At most major events CFK sets up an outreach VCT center under the Sexual Reproductive Health Program. A VCT center (voluntary counseling and testing) is well-known in this part of the world as the place to get tested for HIV.  CFK employs one full-time counselor and there is a collection of other people who volunteer at the VCT center, both at the permanent one at the CFK Main Office and for these sorts of events. I helped them set up for the VCT in an empty cement room with a table and two chairs in each corner- it was nothing glamorous but it was good enough to get the job done. Four stations were then set up in order to receive people throughout the day, with a target of testing 80 people at the event.

When the VCT staff and the peer youth educators (PYEs), who were there to mobilize people to come and get tested, found out that I had never been tested for HIV, they were shocked and it was apparent that they were not impressed with me. I tried to explain that in America many people don’t go to get tested for HIV on a regular basis. They asked me if it was because there was no access to testing or because there were no VCT centers around. I responded that in America those in “high-risk groups” were often targeted with testing efforts, or that people may get tested as a part of a STD screening. Other than that I doubted if many of my friends had been tested. I also explained that most Americans don’t think they are at risk for HIV; however, the PYEs were still not convinced this was reason enough for everyone in America to not get tested. I mentioned that I was married and that this was my primary reason for not getting tested. This also did little to convince them.

-“How do you know your husband is not a Casanova? How do you know he has no side dish?”

I laughed thinking about the side dishes that Marty did have at home – a collection of frozen food I had purchased from Trader Joe’s the day before I left.

But instead of going into all of that, I decided to get tested.

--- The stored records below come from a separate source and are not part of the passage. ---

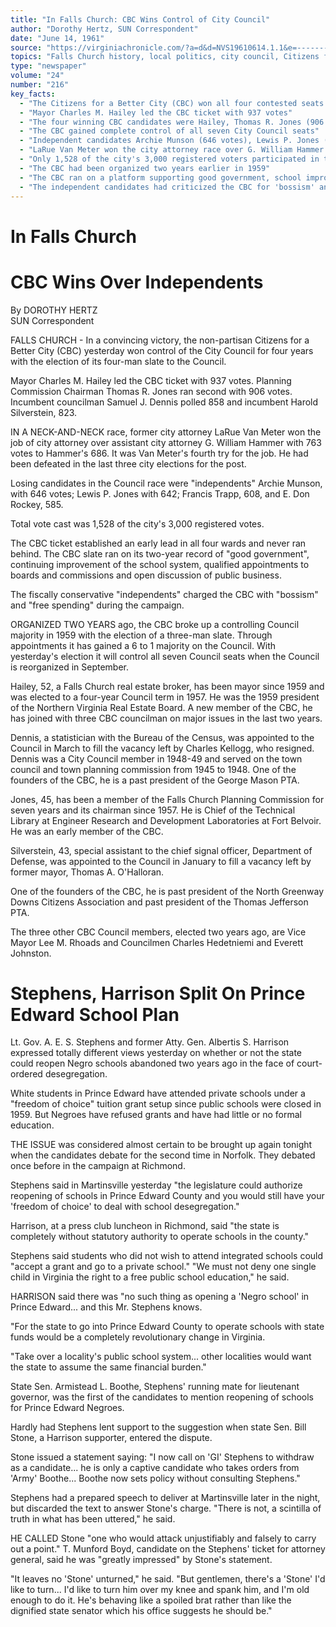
 ```yaml
---
title: "In Falls Church: CBC Wins Control of City Council"
author: "Dorothy Hertz, SUN Correspondent"
date: "June 14, 1961"
source: "https://virginiachronicle.com/?a=d&d=NVS19610614.1.1&e=-------en-20--1--txt-txIN--------"
topics: "Falls Church history, local politics, city council, Citizens for a Better City, elections, CBC"
type: "newspaper"
volume: "24"
number: "216"
key_facts:
  - "The Citizens for a Better City (CBC) won all four contested seats in the Falls Church city election on June 13, 1961"
  - "Mayor Charles M. Hailey led the CBC ticket with 937 votes"
  - "The four winning CBC candidates were Hailey, Thomas R. Jones (906 votes), Samuel J. Dennis (858 votes), and Harold Silverstein (823 votes)"
  - "The CBC gained complete control of all seven City Council seats"
  - "Independent candidates Archie Munson (646 votes), Lewis P. Jones (642 votes), Francis Trapp (608 votes), and E. Don Rockey (585 votes) were defeated"
  - "LaRue Van Meter won the city attorney race over G. William Hammer by 763 to 686 votes"
  - "Only 1,528 of the city's 3,000 registered voters participated in the election"
  - "The CBC had been organized two years earlier in 1959"
  - "The CBC ran on a platform supporting good government, school improvement, and qualified appointments"
  - "The independent candidates had criticized the CBC for 'bossism' and 'free spending'"
---
```


# In Falls Church
# CBC Wins Over Independents

By DOROTHY HERTZ  
SUN Correspondent

FALLS CHURCH - In a convincing victory, the non-partisan Citizens for a Better City (CBC) yesterday won control of the City Council for four years with the election of its four-man slate to the Council.

Mayor Charles M. Hailey led the CBC ticket with 937 votes. Planning Commission Chairman Thomas R. Jones ran second with 906 votes. Incumbent councilman Samuel J. Dennis polled 858 and incumbent Harold Silverstein, 823.

IN A NECK-AND-NECK race, former city attorney LaRue Van Meter won the job of city attorney over assistant city attorney G. William Hammer with 763 votes to Hammer's 686. It was Van Meter's fourth try for the job. He had been defeated in the last three city elections for the post.

Losing candidates in the Council race were "independents" Archie Munson, with 646 votes; Lewis P. Jones with 642; Francis Trapp, 608, and E. Don Rockey, 585.

Total vote cast was 1,528 of the city's 3,000 registered votes.

The CBC ticket established an early lead in all four wards and never ran behind. The CBC slate ran on its two-year record of "good government", continuing improvement of the school system, qualified appointments to boards and commissions and open discussion of public business.

The fiscally conservative "independents" charged the CBC with "bossism" and "free spending" during the campaign.

ORGANIZED TWO YEARS ago, the CBC broke up a controlling Council majority in 1959 with the election of a three-man slate. Through appointments it has gained a 6 to 1 majority on the Council. With yesterday's election it will control all seven Council seats when the Council is reorganized in September.

Hailey, 52, a Falls Church real estate broker, has been mayor since 1959 and was elected to a four-year Council term in 1957. He was the 1959 president of the Northern Virginia Real Estate Board. A new member of the CBC, he has joined with three CBC councilman on major issues in the last two years.

Dennis, a statistician with the Bureau of the Census, was appointed to the Council in March to fill the vacancy left by Charles Kellogg, who resigned. Dennis was a City Council member in 1948-49 and served on the town council and town planning commission from 1945 to 1948. One of the founders of the CBC, he is a past president of the George Mason PTA.

Jones, 45, has been a member of the Falls Church Planning Commission for seven years and its chairman since 1957. He is Chief of the Technical Library at Engineer Research and Development Laboratories at Fort Belvoir. He was an early member of the CBC.

Silverstein, 43, special assistant to the chief signal officer, Department of Defense, was appointed to the Council in January to fill a vacancy left by former mayor, Thomas A. O'Halloran.

One of the founders of the CBC, he is past president of the North Greenway Downs Citizens Association and past president of the Thomas Jefferson PTA.

The three other CBC Council members, elected two years ago, are Vice Mayor Lee M. Rhoads and Councilmen Charles Hedetniemi and Everett Johnston.

# Stephens, Harrison Split On Prince Edward School Plan

Lt. Gov. A. E. S. Stephens and former Atty. Gen. Albertis S. Harrison expressed totally different views yesterday on whether or not the state could reopen Negro schools abandoned two years ago in the face of court-ordered desegregation.

White students in Prince Edward have attended private schools under a "freedom of choice" tuition grant setup since public schools were closed in 1959. But Negroes have refused grants and have had little or no formal education.

THE ISSUE was considered almost certain to be brought up again tonight when the candidates debate for the second time in Norfolk. They debated once before in the campaign at Richmond.

Stephens said in Martinsville yesterday "the legislature could authorize reopening of schools in Prince Edward County and you would still have your 'freedom of choice' to deal with school desegregation."

Harrison, at a press club luncheon in Richmond, said "the state is completely without statutory authority to operate schools in the county."

Stephens said students who did not wish to attend integrated schools could "accept a grant and go to a private school." "We must not deny one single child in Virginia the right to a free public school education," he said.

HARRISON said there was "no such thing as opening a 'Negro school' in Prince Edward... and this Mr. Stephens knows.

"For the state to go into Prince Edward County to operate schools with state funds would be a completely revolutionary change in Virginia.

"Take over a locality's public school system... other localities would want the state to assume the same financial burden."

State Sen. Armistead L. Boothe, Stephens' running mate for lieutenant governor, was the first of the candidates to mention reopening of schools for Prince Edward Negroes.

Hardly had Stephens lent support to the suggestion when state Sen. Bill Stone, a Harrison supporter, entered the dispute.

Stone issued a statement saying: "I now call on 'GI' Stephens to withdraw as a candidate... he is only a captive candidate who takes orders from 'Army' Boothe... Boothe now sets policy without consulting Stephens."

Stephens had a prepared speech to deliver at Martinsville later in the night, but discarded the text to answer Stone's charge. "There is not, a scintilla of truth in what has been uttered," he said.

HE CALLED Stone "one who would attack unjustifiably and falsely to carry out a point." T. Munford Boyd, candidate on the Stephens' ticket for attorney general, said he was "greatly impressed" by Stone's statement.

"It leaves no 'Stone' unturned," he said. "But gentlemen, there's a 'Stone' I'd like to turn... I'd like to turn him over my knee and spank him, and I'm old enough to do it. He's behaving like a spoiled brat rather than like the dignified state senator which his office suggests he should be."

This was an interesting experience because the counselor ran me through the whole program of what she normally says, as she should have. Having read academically about VCTs for so long, it was really interesting to go through all of the paces – talking to the counselor about how I was at risk, how I could prevent changing my negative status or passing on HIV to a partner, giving my first name, marital status, job and age and then finally getting my finger pricked and the having the test completed. This information, along with my status, was collected both by CFK and sent to the national government. They use three different tests here in Kenya, and it is likely to be the same elsewhere. Once the first test is completed, if there is a positive result a second test is used to confirm. If this reads negative, a third is done as a tiebreaker. The test took about 15 minutes and I was told to read the results myself. The counselor told me that she always had the person being tested read their own results for fear that they would think she was lying to them. If it read positive, they were referred to the Tabitha Clinic for follow-up. All and all, it was an important moment and I think it was good for me to practice what I was preaching.

Lindsey and I with our “certificates”.